The UK’s gender gap is gradually narrowing, but women still have a way to go in matching the earning level of their male counterparts.
According to researchers from the University of Manchester and City, University of London, the pay gap has declined from 19% in 2017 to 13.4% in 2015, yet this is due to a number of factors, including economic conditions changing.
Professor Wendy Oslen, University of Manchester, prepared the report and said: “Women are still hard done by. We know the gender pay gap fell in the UK, but it is still at 17% and women still face a gap after allowing for many other casual factors. While the most recent declines in the gender pay gap are welcome, they also need to be understood within the context of declining real wages.”
The report, published by the Department for Education, was in response to the latest British Household Panel Survey and United Kingdom Household Longitudinal Survey.
Part time employment is now found to exert downward pressure on the pay gap, as more men are doing low-wage part time work than previously (11.9%, up from 9.7% in 2007).
There is also an increase in women who have negotiated a move to part-time employment with their current employer, which has meant that their wages are on average higher than those who have had to obtain part-time hours elsewhere.

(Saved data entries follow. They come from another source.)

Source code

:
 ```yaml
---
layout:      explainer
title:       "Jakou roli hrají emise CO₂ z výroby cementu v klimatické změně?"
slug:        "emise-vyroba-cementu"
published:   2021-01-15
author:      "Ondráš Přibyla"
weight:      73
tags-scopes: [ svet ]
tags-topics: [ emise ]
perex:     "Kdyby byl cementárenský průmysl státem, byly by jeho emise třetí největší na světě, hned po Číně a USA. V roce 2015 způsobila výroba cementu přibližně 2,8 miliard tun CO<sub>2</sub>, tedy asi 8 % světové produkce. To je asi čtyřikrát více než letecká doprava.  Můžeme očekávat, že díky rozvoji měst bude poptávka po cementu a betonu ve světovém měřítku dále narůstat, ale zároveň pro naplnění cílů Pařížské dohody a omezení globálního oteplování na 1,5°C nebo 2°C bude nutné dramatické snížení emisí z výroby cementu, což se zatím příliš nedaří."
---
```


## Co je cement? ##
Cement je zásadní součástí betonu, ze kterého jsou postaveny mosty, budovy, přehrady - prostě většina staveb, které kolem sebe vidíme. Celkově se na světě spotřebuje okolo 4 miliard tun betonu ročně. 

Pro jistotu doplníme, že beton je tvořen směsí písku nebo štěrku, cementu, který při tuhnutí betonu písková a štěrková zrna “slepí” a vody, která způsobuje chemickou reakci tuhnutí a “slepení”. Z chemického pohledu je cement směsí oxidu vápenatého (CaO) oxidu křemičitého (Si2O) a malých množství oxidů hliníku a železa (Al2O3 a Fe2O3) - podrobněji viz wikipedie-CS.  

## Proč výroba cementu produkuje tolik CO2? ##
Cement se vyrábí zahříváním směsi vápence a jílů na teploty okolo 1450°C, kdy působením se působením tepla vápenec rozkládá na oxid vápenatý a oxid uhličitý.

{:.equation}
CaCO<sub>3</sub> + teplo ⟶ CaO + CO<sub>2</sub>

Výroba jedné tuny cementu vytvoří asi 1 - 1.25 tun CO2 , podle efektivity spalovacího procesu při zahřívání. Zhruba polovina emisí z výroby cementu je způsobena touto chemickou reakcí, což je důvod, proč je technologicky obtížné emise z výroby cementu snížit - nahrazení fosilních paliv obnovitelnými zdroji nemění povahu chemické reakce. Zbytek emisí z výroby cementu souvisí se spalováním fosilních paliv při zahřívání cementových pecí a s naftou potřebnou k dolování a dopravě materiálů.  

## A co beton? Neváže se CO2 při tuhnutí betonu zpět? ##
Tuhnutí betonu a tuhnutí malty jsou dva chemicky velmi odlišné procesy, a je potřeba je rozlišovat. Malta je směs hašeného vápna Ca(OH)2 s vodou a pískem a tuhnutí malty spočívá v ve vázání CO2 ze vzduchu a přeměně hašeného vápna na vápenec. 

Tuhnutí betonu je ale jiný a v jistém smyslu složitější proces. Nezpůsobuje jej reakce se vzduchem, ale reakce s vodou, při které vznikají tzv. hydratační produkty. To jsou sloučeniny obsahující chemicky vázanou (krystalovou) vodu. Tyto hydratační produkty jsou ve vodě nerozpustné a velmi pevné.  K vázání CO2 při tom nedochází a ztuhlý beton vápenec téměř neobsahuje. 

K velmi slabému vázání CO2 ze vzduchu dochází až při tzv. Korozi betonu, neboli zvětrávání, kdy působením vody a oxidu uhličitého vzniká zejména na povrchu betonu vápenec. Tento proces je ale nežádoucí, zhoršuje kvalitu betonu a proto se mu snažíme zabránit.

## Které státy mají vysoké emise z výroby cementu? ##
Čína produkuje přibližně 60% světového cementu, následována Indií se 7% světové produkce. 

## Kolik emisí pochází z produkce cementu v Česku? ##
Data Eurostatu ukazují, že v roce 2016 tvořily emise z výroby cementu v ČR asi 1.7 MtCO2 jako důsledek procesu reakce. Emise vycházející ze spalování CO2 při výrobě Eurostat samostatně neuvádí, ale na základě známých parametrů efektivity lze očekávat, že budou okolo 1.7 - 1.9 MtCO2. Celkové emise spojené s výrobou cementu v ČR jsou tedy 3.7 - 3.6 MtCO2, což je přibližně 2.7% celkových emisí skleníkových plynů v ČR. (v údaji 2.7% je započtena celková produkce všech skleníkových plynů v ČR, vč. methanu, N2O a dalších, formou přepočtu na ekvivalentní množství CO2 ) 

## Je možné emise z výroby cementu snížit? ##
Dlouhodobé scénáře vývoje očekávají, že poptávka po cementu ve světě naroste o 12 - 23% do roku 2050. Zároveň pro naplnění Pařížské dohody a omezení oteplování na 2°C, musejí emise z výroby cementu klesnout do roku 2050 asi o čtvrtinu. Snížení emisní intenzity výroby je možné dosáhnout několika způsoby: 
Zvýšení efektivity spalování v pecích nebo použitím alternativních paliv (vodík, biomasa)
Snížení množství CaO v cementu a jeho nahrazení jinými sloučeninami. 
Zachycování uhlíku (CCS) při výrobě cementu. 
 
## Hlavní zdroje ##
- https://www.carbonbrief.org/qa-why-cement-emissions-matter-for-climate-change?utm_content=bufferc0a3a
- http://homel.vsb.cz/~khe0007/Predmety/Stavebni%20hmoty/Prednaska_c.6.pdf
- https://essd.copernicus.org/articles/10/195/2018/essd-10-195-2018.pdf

Researcher Dr Vanessa Gash, at City, said: “While previous research has found that many women have had to occupationally downgrade in pursuit of reduced-hours posts, recent changes in policy may be limiting such flows to lower-calibre positions.”
“Though many part-time jobs continue to be of poor quality – they are less likely to be permanent of unionised – there are also many part-time workers employed in the public sector, which is typically regarded as having preferential working conditions over others,” she added.
The report follows a UK government initiative for all companies with over 250 employees to provide data on the gender pay gap among their employees.
Despite this progress, UK women still earn an average of £1.62 less than men per hour, according to the study, which is said to be mainly due to men having longer full-time careers on average – 17.8 years compared with 13.2 years for women.
The report shows that the pay gap is narrowing, although the difference in pay between male and female counterparts in the UK remains one of the highest in Europe.
The report does point out that 57 pence of the pay gap is ‘unexplained’, which they argue could be a result of differences in the behaviour of employers towards women, resulting in a strong bias towards men in male-dominated professional and managerial roles.
Dr Nash said: “The next biggest driver concerns observed and unobserved characteristics associated with being female. While we cannot definitely say what these factors are, they are likely to be a combination of discrimination against women and ongoing differences between male and female behaviour in the workplace.”